++++ Source information ++++
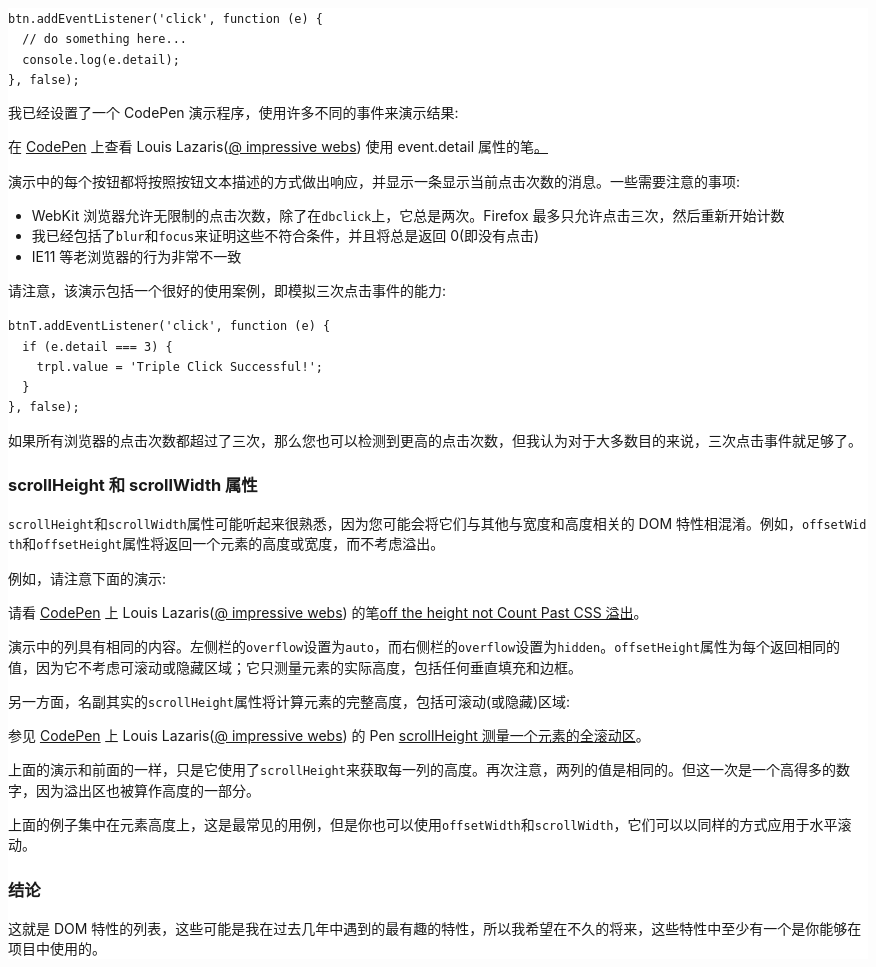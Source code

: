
 ```
btn.addEventListener('click', function (e) {
  // do something here...
  console.log(e.detail);
}, false);
```

我已经设置了一个 CodePen 演示程序，使用许多不同的事件来演示结果:

在 [CodePen](https://codepen.io) 上查看 Louis Lazaris([@ impressive webs](https://codepen.io/impressivewebs))
使用 event.detail 属性的笔[。](https://codepen.io/impressivewebs/pen/QoZoQe/)

演示中的每个按钮都将按照按钮文本描述的方式做出响应，并显示一条显示当前点击次数的消息。一些需要注意的事项:

*   WebKit 浏览器允许无限制的点击次数，除了在`dbclick`上，它总是两次。Firefox 最多只允许点击三次，然后重新开始计数
*   我已经包括了`blur`和`focus`来证明这些不符合条件，并且将总是返回 0(即没有点击)
*   IE11 等老浏览器的行为非常不一致

请注意，该演示包括一个很好的使用案例，即模拟三次点击事件的能力:

```
btnT.addEventListener('click', function (e) {
  if (e.detail === 3) {
    trpl.value = 'Triple Click Successful!';
  }
}, false);
```

如果所有浏览器的点击次数都超过了三次，那么您也可以检测到更高的点击次数，但我认为对于大多数目的来说，三次点击事件就足够了。

### scrollHeight 和 scrollWidth 属性

`scrollHeight`和`scrollWidth`属性可能听起来很熟悉，因为您可能会将它们与其他与宽度和高度相关的 DOM 特性相混淆。例如，`offsetWidth`和`offsetHeight`属性将返回一个元素的高度或宽度，而不考虑溢出。

例如，请注意下面的演示:

请看 [CodePen](https://codepen.io) 上 Louis Lazaris([@ impressive webs](https://codepen.io/impressivewebs))
的笔[off the height not Count Past CSS 溢出](https://codepen.io/impressivewebs/pen/WWxEpX/)。

演示中的列具有相同的内容。左侧栏的`overflow`设置为`auto`，而右侧栏的`overflow`设置为`hidden`。`offsetHeight`属性为每个返回相同的值，因为它不考虑可滚动或隐藏区域；它只测量元素的实际高度，包括任何垂直填充和边框。

另一方面，名副其实的`scrollHeight`属性将计算元素的完整高度，包括可滚动(或隐藏)区域:

参见 [CodePen](https://codepen.io) 上 Louis Lazaris([@ impressive webs](https://codepen.io/impressivewebs))
的 Pen [scrollHeight 测量一个元素的全滚动区](https://codepen.io/impressivewebs/pen/EJyvoB/)。

上面的演示和前面的一样，只是它使用了`scrollHeight`来获取每一列的高度。再次注意，两列的值是相同的。但这一次是一个高得多的数字，因为溢出区也被算作高度的一部分。

上面的例子集中在元素高度上，这是最常见的用例，但是你也可以使用`offsetWidth`和`scrollWidth`，它们可以以同样的方式应用于水平滚动。

### 结论

这就是 DOM 特性的列表，这些可能是我在过去几年中遇到的最有趣的特性，所以我希望在不久的将来，这些特性中至少有一个是你能够在项目中使用的。
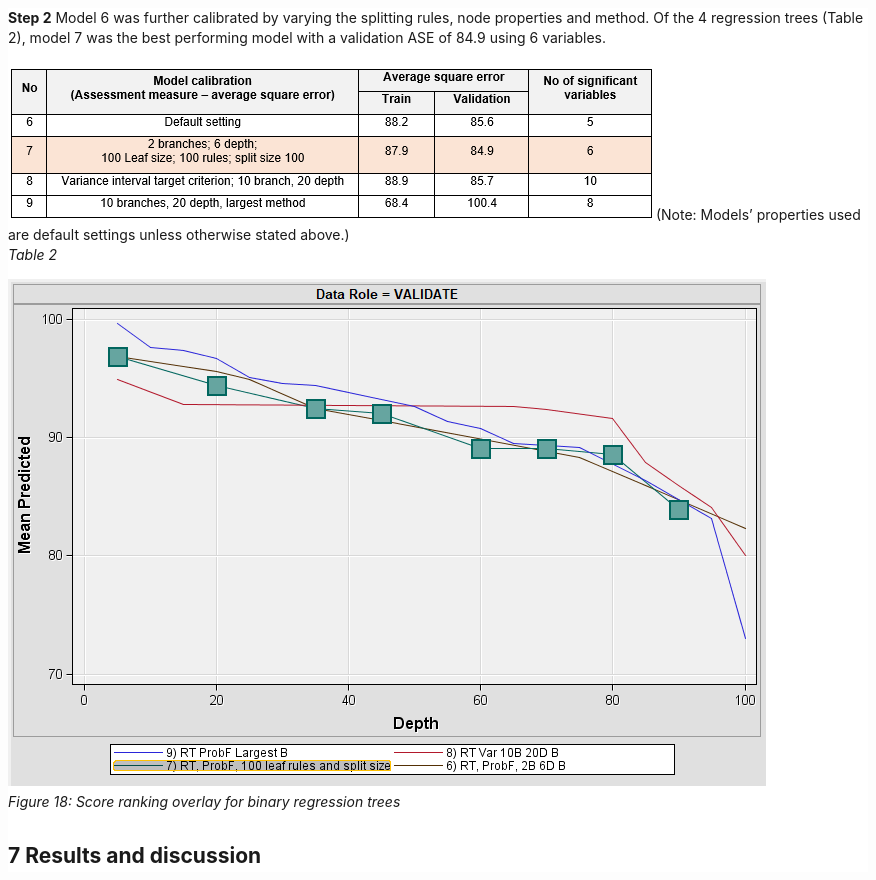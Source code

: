 **Step 2**
Model 6 was further calibrated by varying the splitting rules, node properties and method. 
Of the 4 regression trees (Table 2), model 7 was the best performing model with a validation ASE of 84.9 using 6 variables. 

![](images/tab2.png) 
(Note: Models’ properties used are default settings unless otherwise stated above.)  
*Table 2*

![](images/fig18.png)  
*Figure 18: Score ranking overlay for binary regression trees*

## 7 Results and discussion 
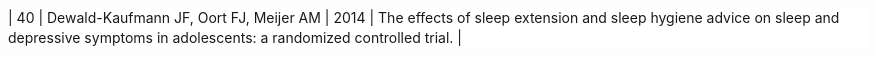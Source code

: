 | 40 | Dewald-Kaufmann JF, Oort FJ, Meijer AM | 2014 | The effects of sleep extension and sleep hygiene advice on sleep and depressive symptoms in adolescents: a randomized controlled trial. | 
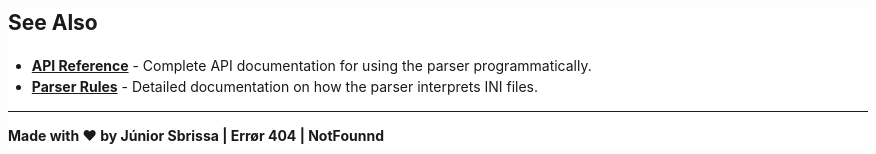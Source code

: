 
## See Also

- **[API Reference](./API.md)** - Complete API documentation for using the parser programmatically.
- **[Parser Rules](./PARSER_RULES.md)** - Detailed documentation on how the parser interprets INI files.

---

**Made with ❤️ by Júnior Sbrissa | Errør 404 | NotFounnd**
++++
Exercise goal: The count of lines above that include the string "addEventListener" is the sole expected answer.

Result of the exercise: 2